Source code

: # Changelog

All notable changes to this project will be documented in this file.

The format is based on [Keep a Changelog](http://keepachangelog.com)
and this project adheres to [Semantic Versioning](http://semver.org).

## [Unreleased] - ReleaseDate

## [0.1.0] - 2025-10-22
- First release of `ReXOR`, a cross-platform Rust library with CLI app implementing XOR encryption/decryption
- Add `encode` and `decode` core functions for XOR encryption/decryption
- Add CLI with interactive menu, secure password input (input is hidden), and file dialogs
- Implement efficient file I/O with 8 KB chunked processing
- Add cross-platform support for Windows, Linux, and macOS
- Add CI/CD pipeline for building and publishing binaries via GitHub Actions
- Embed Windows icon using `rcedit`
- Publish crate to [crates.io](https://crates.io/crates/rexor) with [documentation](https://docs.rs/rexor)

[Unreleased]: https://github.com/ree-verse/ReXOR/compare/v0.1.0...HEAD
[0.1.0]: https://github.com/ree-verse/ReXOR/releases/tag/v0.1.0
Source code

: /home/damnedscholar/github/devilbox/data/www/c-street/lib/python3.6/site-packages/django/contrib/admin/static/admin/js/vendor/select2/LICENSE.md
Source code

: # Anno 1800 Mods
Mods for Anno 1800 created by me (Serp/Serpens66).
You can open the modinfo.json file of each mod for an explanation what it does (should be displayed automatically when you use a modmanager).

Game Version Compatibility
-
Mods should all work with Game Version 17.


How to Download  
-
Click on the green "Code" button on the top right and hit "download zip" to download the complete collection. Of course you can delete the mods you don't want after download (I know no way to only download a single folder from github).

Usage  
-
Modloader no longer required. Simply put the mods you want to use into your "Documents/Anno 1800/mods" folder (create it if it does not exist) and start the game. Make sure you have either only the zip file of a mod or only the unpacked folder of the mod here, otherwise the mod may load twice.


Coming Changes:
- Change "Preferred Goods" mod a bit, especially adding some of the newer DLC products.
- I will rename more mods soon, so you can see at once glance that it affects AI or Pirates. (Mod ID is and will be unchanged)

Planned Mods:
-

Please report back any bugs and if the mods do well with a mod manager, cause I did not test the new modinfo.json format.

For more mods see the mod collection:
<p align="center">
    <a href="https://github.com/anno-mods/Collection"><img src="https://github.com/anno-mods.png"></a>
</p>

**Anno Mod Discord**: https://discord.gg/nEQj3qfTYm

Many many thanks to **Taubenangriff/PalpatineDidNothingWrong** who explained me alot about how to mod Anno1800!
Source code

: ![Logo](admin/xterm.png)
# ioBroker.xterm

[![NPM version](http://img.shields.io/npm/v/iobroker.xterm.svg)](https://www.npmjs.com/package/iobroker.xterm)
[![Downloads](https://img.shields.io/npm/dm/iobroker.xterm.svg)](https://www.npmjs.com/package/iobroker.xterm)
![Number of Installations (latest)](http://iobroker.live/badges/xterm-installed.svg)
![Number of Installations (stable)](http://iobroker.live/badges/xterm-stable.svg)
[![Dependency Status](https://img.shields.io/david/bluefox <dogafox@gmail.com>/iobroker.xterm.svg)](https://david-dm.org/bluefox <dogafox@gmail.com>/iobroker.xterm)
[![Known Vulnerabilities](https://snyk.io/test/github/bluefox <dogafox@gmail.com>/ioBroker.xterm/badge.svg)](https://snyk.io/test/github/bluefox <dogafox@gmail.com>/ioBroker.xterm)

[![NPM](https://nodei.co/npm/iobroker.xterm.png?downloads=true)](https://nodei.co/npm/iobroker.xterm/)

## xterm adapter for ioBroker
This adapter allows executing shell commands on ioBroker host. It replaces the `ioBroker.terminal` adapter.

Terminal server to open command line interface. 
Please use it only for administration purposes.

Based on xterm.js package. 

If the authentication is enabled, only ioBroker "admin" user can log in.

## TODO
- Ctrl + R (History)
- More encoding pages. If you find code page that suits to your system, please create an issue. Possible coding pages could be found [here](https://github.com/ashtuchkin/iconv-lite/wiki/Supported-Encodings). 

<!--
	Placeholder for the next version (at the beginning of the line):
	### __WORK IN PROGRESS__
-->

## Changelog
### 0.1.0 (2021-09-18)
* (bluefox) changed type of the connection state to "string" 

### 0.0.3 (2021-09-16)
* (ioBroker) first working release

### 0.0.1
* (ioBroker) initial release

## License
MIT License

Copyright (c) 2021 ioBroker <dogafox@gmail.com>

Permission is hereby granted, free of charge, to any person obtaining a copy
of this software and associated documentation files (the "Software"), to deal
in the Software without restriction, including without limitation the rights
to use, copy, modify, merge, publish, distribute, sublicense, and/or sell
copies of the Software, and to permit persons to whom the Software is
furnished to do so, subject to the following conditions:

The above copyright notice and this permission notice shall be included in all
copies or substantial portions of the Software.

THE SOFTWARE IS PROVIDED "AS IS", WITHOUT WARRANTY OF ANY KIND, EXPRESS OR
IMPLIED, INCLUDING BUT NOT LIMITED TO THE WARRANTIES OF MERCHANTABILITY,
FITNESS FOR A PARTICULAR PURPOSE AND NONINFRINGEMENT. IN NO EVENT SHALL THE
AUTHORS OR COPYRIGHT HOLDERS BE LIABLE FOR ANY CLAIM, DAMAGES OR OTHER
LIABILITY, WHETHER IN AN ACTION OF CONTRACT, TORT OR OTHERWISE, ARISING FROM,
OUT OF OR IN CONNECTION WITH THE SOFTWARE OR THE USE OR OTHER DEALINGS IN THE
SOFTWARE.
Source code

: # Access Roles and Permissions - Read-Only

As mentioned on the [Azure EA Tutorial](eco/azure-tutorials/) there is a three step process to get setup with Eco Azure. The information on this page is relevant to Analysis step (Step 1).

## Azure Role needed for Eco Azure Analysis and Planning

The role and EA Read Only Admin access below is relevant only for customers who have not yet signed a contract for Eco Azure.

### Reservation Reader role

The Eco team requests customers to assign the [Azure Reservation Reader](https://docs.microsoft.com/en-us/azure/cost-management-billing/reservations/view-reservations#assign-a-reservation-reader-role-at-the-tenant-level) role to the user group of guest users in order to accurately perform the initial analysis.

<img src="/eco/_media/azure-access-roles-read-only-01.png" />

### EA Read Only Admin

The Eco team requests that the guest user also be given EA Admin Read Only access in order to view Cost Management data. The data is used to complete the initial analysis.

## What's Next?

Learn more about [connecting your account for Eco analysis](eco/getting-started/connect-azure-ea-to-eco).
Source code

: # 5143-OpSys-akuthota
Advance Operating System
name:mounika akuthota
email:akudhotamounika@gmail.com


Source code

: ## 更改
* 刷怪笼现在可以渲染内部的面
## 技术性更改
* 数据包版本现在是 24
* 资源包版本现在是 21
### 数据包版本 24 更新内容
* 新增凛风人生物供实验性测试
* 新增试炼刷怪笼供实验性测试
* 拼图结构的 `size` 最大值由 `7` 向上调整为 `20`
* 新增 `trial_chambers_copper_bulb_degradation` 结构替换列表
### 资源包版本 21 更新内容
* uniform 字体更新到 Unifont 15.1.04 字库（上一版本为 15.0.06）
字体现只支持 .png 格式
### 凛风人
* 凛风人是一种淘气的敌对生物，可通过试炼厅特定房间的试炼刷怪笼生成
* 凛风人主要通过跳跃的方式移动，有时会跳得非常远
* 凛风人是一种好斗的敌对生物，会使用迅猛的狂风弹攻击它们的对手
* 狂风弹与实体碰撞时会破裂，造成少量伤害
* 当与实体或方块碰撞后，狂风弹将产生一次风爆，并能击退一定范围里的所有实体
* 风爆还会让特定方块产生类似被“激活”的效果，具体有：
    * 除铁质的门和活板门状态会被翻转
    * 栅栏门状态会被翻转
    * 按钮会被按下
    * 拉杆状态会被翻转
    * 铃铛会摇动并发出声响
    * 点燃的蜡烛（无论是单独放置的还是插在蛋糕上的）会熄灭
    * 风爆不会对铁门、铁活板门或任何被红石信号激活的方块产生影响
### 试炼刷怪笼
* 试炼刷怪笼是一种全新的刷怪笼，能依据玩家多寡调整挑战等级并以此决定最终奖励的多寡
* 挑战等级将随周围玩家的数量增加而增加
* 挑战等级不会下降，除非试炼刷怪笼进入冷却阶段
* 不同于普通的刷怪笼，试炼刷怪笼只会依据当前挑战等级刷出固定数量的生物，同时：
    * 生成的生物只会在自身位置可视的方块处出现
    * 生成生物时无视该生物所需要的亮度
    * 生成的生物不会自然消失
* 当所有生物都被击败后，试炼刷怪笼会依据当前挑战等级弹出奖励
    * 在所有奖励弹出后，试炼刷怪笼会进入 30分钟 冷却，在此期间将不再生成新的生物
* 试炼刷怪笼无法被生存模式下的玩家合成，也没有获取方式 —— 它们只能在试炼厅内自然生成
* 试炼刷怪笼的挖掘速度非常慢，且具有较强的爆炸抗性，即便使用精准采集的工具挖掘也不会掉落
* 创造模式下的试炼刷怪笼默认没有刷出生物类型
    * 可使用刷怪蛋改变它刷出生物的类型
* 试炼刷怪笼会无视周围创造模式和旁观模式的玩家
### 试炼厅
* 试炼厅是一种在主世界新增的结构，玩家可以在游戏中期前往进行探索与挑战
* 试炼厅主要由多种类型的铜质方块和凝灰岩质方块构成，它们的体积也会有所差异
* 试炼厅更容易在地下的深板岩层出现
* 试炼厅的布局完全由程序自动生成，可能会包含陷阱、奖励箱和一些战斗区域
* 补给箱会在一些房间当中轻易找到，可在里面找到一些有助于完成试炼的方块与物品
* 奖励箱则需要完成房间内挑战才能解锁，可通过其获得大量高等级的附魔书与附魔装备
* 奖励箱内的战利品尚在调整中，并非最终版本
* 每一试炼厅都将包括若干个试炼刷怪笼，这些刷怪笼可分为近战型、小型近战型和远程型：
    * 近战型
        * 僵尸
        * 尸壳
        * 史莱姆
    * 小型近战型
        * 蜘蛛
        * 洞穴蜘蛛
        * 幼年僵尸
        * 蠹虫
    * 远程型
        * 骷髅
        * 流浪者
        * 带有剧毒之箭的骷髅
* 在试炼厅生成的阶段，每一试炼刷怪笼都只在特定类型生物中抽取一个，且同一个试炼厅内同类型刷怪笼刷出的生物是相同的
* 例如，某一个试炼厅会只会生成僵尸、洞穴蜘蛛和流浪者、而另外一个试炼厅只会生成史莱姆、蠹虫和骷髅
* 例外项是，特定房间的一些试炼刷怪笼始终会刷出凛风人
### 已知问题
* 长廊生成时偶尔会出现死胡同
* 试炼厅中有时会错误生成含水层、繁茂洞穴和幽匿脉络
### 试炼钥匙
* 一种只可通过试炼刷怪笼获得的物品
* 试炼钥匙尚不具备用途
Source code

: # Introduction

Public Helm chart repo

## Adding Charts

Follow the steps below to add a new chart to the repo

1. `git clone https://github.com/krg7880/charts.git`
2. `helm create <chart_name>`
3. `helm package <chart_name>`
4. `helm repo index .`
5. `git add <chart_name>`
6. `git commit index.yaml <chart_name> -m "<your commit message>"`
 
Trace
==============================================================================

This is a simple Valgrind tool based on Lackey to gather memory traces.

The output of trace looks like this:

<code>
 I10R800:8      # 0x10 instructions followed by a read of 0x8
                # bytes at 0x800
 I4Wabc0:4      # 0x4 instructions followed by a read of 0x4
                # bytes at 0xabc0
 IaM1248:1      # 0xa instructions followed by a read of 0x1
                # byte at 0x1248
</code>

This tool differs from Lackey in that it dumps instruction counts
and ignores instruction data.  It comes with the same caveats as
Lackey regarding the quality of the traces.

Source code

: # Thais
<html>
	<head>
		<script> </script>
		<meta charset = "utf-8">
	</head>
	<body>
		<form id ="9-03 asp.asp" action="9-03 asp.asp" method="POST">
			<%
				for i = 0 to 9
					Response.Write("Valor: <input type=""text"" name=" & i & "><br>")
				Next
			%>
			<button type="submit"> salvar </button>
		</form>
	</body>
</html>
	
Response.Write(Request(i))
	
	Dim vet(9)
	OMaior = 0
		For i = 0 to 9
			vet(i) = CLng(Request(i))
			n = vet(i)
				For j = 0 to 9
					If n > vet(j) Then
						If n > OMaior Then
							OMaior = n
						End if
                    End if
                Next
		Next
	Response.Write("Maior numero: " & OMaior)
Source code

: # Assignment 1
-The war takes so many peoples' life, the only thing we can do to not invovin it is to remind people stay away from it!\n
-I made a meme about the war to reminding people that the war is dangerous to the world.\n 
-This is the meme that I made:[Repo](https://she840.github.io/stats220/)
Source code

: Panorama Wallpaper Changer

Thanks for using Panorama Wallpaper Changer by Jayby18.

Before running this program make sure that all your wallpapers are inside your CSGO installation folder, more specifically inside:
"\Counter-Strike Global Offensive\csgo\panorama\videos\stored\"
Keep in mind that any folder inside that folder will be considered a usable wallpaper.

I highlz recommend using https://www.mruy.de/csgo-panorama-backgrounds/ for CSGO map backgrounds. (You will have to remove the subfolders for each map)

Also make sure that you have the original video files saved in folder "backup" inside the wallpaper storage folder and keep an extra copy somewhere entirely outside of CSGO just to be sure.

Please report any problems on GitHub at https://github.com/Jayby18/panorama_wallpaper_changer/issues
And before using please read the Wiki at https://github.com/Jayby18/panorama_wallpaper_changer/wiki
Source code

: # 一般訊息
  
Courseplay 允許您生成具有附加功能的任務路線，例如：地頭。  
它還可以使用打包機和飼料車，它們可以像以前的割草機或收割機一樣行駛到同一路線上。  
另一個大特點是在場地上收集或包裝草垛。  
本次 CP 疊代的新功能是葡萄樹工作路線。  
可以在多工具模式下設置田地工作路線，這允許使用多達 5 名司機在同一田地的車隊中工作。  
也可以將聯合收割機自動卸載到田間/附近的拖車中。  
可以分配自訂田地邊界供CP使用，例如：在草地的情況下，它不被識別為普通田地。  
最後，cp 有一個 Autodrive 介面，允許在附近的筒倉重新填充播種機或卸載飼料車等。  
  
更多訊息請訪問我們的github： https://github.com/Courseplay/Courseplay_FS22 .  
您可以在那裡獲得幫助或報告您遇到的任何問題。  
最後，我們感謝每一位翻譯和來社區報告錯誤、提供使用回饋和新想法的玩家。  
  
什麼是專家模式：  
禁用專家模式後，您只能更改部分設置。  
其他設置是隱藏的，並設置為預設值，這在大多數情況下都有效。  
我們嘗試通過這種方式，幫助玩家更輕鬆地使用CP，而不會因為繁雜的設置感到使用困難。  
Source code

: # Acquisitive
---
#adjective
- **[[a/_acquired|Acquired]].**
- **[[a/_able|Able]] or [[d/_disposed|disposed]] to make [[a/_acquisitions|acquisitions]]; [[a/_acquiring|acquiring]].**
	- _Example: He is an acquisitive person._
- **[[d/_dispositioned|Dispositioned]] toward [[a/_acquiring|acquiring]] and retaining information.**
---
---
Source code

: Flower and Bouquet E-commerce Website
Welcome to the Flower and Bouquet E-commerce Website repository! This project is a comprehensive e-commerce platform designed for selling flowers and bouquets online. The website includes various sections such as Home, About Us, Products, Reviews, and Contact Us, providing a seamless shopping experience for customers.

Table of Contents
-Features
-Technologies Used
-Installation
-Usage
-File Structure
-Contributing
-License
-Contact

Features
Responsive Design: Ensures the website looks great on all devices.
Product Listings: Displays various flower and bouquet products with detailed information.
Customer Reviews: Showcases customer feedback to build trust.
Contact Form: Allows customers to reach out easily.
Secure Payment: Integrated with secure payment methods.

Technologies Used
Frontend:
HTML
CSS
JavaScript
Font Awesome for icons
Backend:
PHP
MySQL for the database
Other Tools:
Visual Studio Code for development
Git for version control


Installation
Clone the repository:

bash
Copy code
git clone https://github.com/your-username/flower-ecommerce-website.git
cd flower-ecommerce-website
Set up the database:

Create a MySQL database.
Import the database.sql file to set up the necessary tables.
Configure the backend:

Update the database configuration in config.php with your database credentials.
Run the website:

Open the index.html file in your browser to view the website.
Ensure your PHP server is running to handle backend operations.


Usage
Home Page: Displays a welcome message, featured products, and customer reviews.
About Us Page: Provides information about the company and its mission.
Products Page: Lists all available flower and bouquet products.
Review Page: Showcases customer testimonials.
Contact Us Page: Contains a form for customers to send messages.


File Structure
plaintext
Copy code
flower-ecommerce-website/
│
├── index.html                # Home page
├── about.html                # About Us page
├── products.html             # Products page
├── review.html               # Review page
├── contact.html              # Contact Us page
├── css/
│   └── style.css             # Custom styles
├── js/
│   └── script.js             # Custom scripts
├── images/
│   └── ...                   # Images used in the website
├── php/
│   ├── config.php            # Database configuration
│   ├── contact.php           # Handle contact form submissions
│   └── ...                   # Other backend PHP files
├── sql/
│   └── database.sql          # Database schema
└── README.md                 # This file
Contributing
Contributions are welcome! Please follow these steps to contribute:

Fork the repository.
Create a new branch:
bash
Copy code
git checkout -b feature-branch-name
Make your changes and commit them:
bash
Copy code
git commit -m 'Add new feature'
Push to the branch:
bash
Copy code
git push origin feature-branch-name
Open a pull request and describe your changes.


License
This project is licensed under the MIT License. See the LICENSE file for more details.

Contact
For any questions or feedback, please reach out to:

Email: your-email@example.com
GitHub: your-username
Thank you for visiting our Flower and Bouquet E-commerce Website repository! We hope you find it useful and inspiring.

....................

Instructions to follow
For the entries above, give only the number of lines that contain the word "encryption".

Answer section
2